Les deux conditions de la vérité

Tous les premiers dialogues écrits par Platon, tels l’Hippias, ou le Ménon,cherchent à conduire le lecteur d’un premier niveau, où la vérité est entendue comme accord des citoyens, à un second niveau, où la vérité relève d’un ordre supérieur régi par le Bien et dépassant chacun des individus de la Cité. Ainsi commence avec Platon la dénonciation des apparences, que poursuivront d’une manière ou d’une autre tous ses successeurs. En fait, il convient au philosophe de prendre ses distances avec deux types d’apparences : les illusions liées aux limites de notre sensibilité, et les fictions politiques construites par les démagogues. Platon œuvre alternativement sur les deux registres, jusqu’à ce que sa République réunisse les deux domaines. On passe alors d’une universalité très relative, celle du consensus démocratique, à une universalité d’un autre ordre, celle des essences immuables que notre âme a la faculté de reconnaître pour les avoir déjà côtoyées dans le monde suprasensible. Toute connaissance est ainsi réminiscence. La vérité relève de la capacité de notre âme à reconnaître dans le monde sensible des images qui ne sont que les copies imparfaites des réalités intelligibles.
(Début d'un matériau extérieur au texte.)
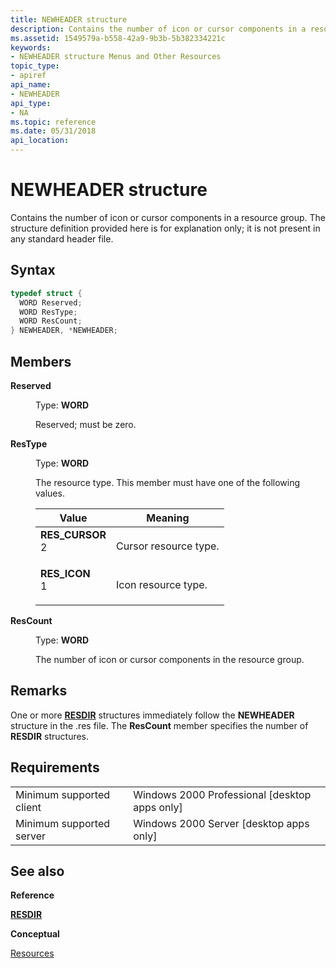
 ```yaml
---
title: NEWHEADER structure
description: Contains the number of icon or cursor components in a resource group. The structure definition provided here is for explanation only; it is not present in any standard header file.
ms.assetid: 1549579a-b558-42a9-9b3b-5b382334221c
keywords:
- NEWHEADER structure Menus and Other Resources
topic_type:
- apiref
api_name:
- NEWHEADER
api_type:
- NA
ms.topic: reference
ms.date: 05/31/2018
api_location: 
---
```


# NEWHEADER structure

Contains the number of icon or cursor components in a resource group. The structure definition provided here is for explanation only; it is not present in any standard header file.

## Syntax


```C++
typedef struct {
  WORD Reserved;
  WORD ResType;
  WORD ResCount;
} NEWHEADER, *NEWHEADER;
```



## Members

<dl> <dt>

**Reserved**
</dt> <dd>

Type: **WORD**

</dd> <dd>

Reserved; must be zero.

</dd> <dt>

**ResType**
</dt> <dd>

Type: **WORD**

</dd> <dd>

The resource type. This member must have one of the following values.



| Value                                                                                                                                                                                                       | Meaning                          |
|-------------------------------------------------------------------------------------------------------------------------------------------------------------------------------------------------------------|----------------------------------|
| <span id="RES_CURSOR"></span><span id="res_cursor"></span><dl> <dt>**RES\_CURSOR**</dt> <dt>2</dt> </dl> | Cursor resource type.<br/> |
| <span id="RES_ICON"></span><span id="res_icon"></span><dl> <dt>**RES\_ICON**</dt> <dt>1</dt> </dl>       | Icon resource type.<br/>   |



 

</dd> <dt>

**ResCount**
</dt> <dd>

Type: **WORD**

</dd> <dd>

The number of icon or cursor components in the resource group.

</dd> </dl>

## Remarks

One or more [**RESDIR**](resdir.md) structures immediately follow the **NEWHEADER** structure in the .res file. The **ResCount** member specifies the number of **RESDIR** structures.

## Requirements



|                                     |                                                            |
|-------------------------------------|------------------------------------------------------------|
| Minimum supported client<br/> | Windows 2000 Professional \[desktop apps only\]<br/> |
| Minimum supported server<br/> | Windows 2000 Server \[desktop apps only\]<br/>       |



## See also

<dl> <dt>

**Reference**
</dt> <dt>

[**RESDIR**](resdir.md)
</dt> <dt>

**Conceptual**
</dt> <dt>

[Resources](resources.md)
</dt> </dl>

 

 





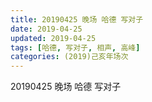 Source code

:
 ```yaml
---
title: 20190425 晚场 哈德 写对子
date: 2019-04-25
updated: 2019-04-25
tags: [哈德, 写对子, 相声, 高峰]
categories: (2019)己亥年场次
---
```

20190425 晚场 哈德 写对子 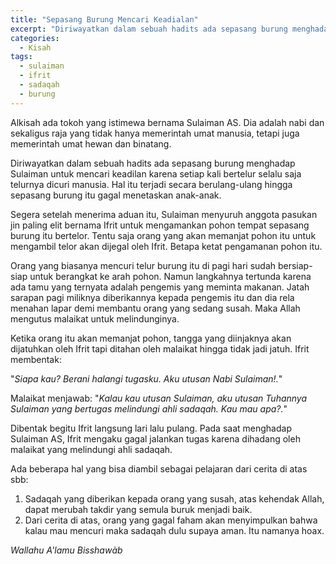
 ```yaml
---
title: "Sepasang Burung Mencari Keadialan"
excerpt: "Diriwayatkan dalam sebuah hadits ada sepasang burung menghadap Sulaiman untuk mencari keadilan karena setiap kali bertelur selalu saja telurnya dicuri manusia."
categories:
  - Kisah
tags:
  - sulaiman
  - ifrit
  - sadaqah
  - burung
---
```


Alkisah ada tokoh yang istimewa bernama Sulaiman AS. Dia adalah nabi dan sekaligus raja yang tidak hanya memerintah umat manusia, tetapi juga memerintah umat hewan dan binatang.

Diriwayatkan dalam sebuah hadits ada sepasang burung menghadap Sulaiman untuk mencari keadilan karena setiap kali bertelur selalu saja telurnya dicuri manusia. Hal itu terjadi secara berulang-ulang hingga sepasang burung itu gagal menetaskan anak-anak. 

Segera setelah menerima aduan itu, Sulaiman menyuruh anggota pasukan jin paling elit bernama Ifrit untuk mengamankan pohon tempat sepasang burung itu bertelor. Tentu saja orang yang akan memanjat pohon itu untuk mengambil telor akan dijegal oleh Ifrit. Betapa ketat pengamanan pohon itu.

Orang yang biasanya mencuri telur burung itu di pagi hari sudah bersiap-siap untuk berangkat ke arah pohon. Namun langkahnya tertunda karena ada tamu yang ternyata adalah pengemis yang meminta makanan. Jatah sarapan pagi miliknya diberikannya kepada pengemis itu dan dia rela menahan lapar demi membantu orang yang sedang susah. Maka Allah mengutus malaikat untuk melindunginya.

Ketika orang itu akan memanjat pohon, tangga yang diinjaknya akan dijatuhkan oleh Ifrit tapi ditahan oleh malaikat hingga tidak jadi jatuh. Ifrit membentak: 

"*Siapa kau? Berani halangi tugasku. Aku utusan Nabi Sulaiman!.*"

Malaikat menjawab: "*Kalau kau utusan Sulaiman, aku utusan Tuhannya Sulaiman yang bertugas melindungi ahli sadaqah. Kau mau apa?.*"

Dibentak begitu Ifrit langsung lari lalu pulang. Pada saat menghadap Sulaiman AS, Ifrit mengaku gagal jalankan tugas karena dihadang oleh malaikat yang melindungi ahli sadaqah.

Ada beberapa hal yang bisa diambil sebagai pelajaran dari cerita di atas sbb:
1. Sadaqah yang diberikan kepada orang yang susah, atas kehendak Allah, dapat merubah takdir yang semula buruk menjadi baik.
2. Dari cerita di atas, orang yang gagal faham akan menyimpulkan bahwa kalau mau mencuri maka sadaqah dulu supaya aman. Itu namanya hoax.

*Wallahu A'lamu Bisshawàb*
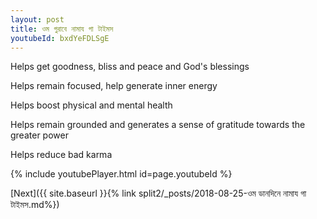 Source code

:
 ```yaml
---
layout: post
title: ওম গুরাবে নামায গা টাইমস
youtubeId: bxdYeFDLSgE
---
```

 
 
Helps get goodness, bliss and peace and God's blessings
 
Helps remain focused, help generate inner energy 
 
Helps boost physical and mental health 
 
Helps remain grounded and generates a sense of gratitude towards the greater power 
 
Helps reduce bad karma
 
 
 
 


{% include youtubePlayer.html id=page.youtubeId %}
 
[Next]({{ site.baseurl }}{% link  split2/_posts/2018-08-25-ওম ডানদিনে নামায গা টাইমস.md%})
 
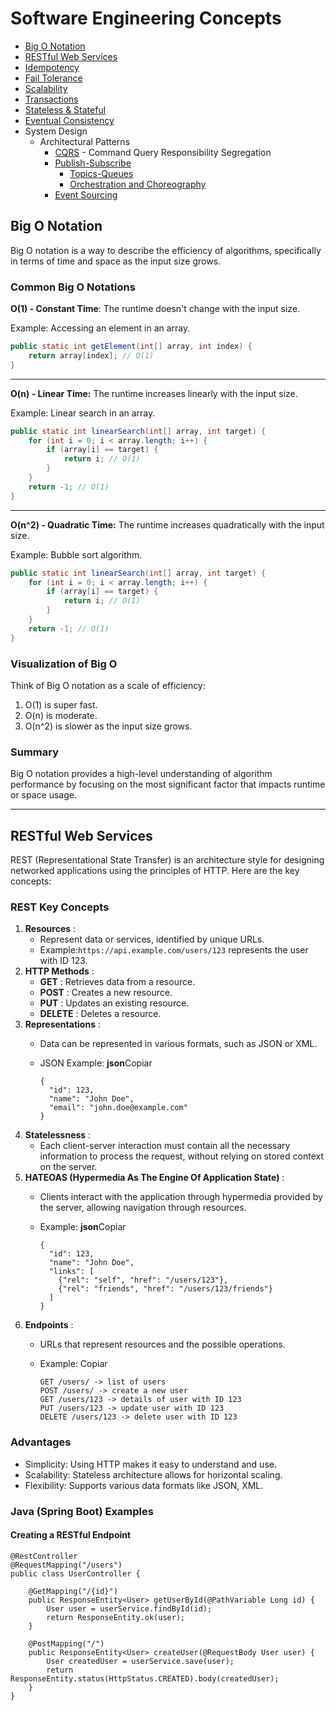 # Software Engineering Concepts

- [Big O Notation](#big-o-notation)
- [RESTful Web Services](#restful-web-services)
- [Idempotency](Idempotency.md)
- [Fail Tolerance](Fail-Tolerance.md)
- [Scalability](Scalability.md)
- [Transactions](Transactions.md)
- [Stateless & Stateful](Stateless-Stateful.md)
- [Eventual Consistency](Eventual-Consistency.md)
- System Design
  - Architectural Patterns
    - [CQRS](CQRS.md) - Command Query Responsibility Segregation
    - [Publish-Subscribe](Publish-Subscribe.md)
      - [Topics-Queues](Topics-Queues.md)
      - [Orchestration and Choreography](Orchestration-Choreography.md)
    - [Event Sourcing](Event-Sourcing.md)

## Big O Notation

Big O notation is a way to describe the efficiency of algorithms, specifically in terms of time and space as the input size grows.

### Common Big O Notations

**O(1) \- Constant Time**: The runtime doesn't change with the input size.

Example: Accessing an element in an array.

```java
public static int getElement(int[] array, int index) {
    return array[index]; // O(1)
}
```

---

**O(n) - Linear Time:** The runtime increases linearly with the input size.

Example: Linear search in an array.

```java
public static int linearSearch(int[] array, int target) {
    for (int i = 0; i < array.length; i++) {
        if (array[i] == target) {
            return i; // O(1)
        }
    }
    return -1; // O(1)
}
```

---

**O(n^2) - Quadratic Time:** The runtime increases quadratically with the input size.

Example: Bubble sort algorithm.

```java
public static int linearSearch(int[] array, int target) {
    for (int i = 0; i < array.length; i++) {
        if (array[i] == target) {
            return i; // O(1)
        }
    }
    return -1; // O(1)
}
```

### Visualization of Big O

Think of Big O notation as a scale of efficiency:

1. O(1) is super fast.
2. O(n) is moderate.
3. O(n^2) is slower as the input size grows.

### Summary

Big O notation provides a high-level understanding of algorithm performance by focusing on the most significant factor that impacts runtime or space usage.

---

## RESTful Web Services

REST (Representational State Transfer) is an architecture style for designing networked applications using the principles of HTTP. Here are the key concepts:

### REST Key Concepts

1. **Resources** :
   * Represent data or services, identified by unique URLs.
   * Example:`https://api.example.com/users/123` represents the user with ID 123.
2. **HTTP Methods** :
   * **GET** : Retrieves data from a resource.
   * **POST** : Creates a new resource.
   * **PUT** : Updates an existing resource.
   * **DELETE** : Deletes a resource.
3. **Representations** :
   * Data can be represented in various formats, such as JSON or XML.
   * JSON Example:
     **json**Copiar

     ```
     {
       "id": 123,
       "name": "John Doe",
       "email": "john.doe@example.com"
     }
     ```
4. **Statelessness** :
   * Each client-server interaction must contain all the necessary information to process the request, without relying on stored context on the server.
5. **HATEOAS (Hypermedia As The Engine Of Application State)** :
   * Clients interact with the application through hypermedia provided by the server, allowing navigation through resources.
   * Example:
     **json**Copiar

     ```
     {
       "id": 123,
       "name": "John Doe",
       "links": [
         {"rel": "self", "href": "/users/123"},
         {"rel": "friends", "href": "/users/123/friends"}
       ]
     }
     ```
6. **Endpoints** :
   * URLs that represent resources and the possible operations.
   * Example:
     Copiar

     ```
     GET /users/ -> list of users
     POST /users/ -> create a new user
     GET /users/123 -> details of user with ID 123
     PUT /users/123 -> update user with ID 123
     DELETE /users/123 -> delete user with ID 123
     ```

### Advantages

* Simplicity: Using HTTP makes it easy to understand and use.
* Scalability: Stateless architecture allows for horizontal scaling.
* Flexibility: Supports various data formats like JSON, XML.

### Java (Spring Boot) Examples

#### Creating a RESTful Endpoint

```
@RestController
@RequestMapping("/users")
public class UserController {

    @GetMapping("/{id}")
    public ResponseEntity<User> getUserById(@PathVariable Long id) {
        User user = userService.findById(id);
        return ResponseEntity.ok(user);
    }

    @PostMapping("/")
    public ResponseEntity<User> createUser(@RequestBody User user) {
        User createdUser = userService.save(user);
        return ResponseEntity.status(HttpStatus.CREATED).body(createdUser);
    }
}
```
Aristote (env. 385-322 av. J.-C.), disciple de Platon, mettra l’accent sur l’autre condition de la vérité, celle qui est liée à la structure de notre discours. Alors que Platon vise une vérité qui sera dénommée après lui « matérielle », autrement dit une vérité liée à l’objet dont nous parlons, Aristote se concentrera surtout sur la vérité « formelle », c’est-à-dire sur la cohérence de nos énoncés. Un énoncé « vrai » est ainsi un énoncé non contradictoire, dont les conséquences sont déduites des points de départ (appelés « prémisses ») suivant les règles immuables du discours.

Alors que l’éventuelle faiblesse de la construction platonicienne tient à l’intuition intellectuelle qui dévoile l’idée au penseur, intuition indémontrable et difficilement partageable, la limite de la construction aristotélicienne tient à notre incapacité à démontrer les principes dont nous déduisons nos propositions. Tandis que Platon, au livre VI de sa République, qualifie d’« hypothétiques » les vérités mathématiques qui dépendent de points de départ indémontrables, son disciple Aristote affichera sa déception de ne pouvoir tout démontrer.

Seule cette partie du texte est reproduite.